*** Opening of SOURCE DATA ***
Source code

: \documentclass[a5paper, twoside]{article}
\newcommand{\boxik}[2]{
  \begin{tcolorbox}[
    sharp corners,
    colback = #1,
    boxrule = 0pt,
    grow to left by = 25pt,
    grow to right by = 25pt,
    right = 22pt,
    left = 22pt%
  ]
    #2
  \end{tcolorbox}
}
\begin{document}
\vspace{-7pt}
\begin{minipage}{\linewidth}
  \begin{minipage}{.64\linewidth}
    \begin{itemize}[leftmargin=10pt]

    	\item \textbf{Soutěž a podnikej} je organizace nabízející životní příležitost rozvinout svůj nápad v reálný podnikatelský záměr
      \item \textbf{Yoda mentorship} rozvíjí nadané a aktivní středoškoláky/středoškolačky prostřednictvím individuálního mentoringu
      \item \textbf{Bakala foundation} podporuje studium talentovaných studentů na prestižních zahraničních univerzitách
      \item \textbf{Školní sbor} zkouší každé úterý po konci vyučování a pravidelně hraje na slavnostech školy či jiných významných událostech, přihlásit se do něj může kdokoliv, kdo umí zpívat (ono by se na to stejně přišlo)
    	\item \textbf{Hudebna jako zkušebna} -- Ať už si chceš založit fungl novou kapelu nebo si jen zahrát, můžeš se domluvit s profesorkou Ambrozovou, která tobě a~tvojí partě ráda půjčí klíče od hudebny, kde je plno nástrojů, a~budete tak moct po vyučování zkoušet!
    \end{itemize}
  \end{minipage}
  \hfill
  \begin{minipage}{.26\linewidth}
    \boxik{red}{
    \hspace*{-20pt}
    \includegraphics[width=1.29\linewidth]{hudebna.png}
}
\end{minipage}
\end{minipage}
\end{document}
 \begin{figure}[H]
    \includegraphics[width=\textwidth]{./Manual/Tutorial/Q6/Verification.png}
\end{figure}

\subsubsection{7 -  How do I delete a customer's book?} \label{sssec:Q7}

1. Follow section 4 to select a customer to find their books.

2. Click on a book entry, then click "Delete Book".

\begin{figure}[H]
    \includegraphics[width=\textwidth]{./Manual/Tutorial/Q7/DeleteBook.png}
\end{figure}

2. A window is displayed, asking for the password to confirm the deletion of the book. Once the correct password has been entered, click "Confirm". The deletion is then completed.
*** Close of SOURCE DATA ***
■ **EXERCISE OBJECTIVE**
Find and copy each line above that includes the string "minipage".

■ **TASK RESPONSE**
\begin{minipage}{\linewidth}
  \begin{minipage}{.64\linewidth}
  \end{minipage}
  \begin{minipage}{.26\linewidth}
\end{minipage}
\end{minipage}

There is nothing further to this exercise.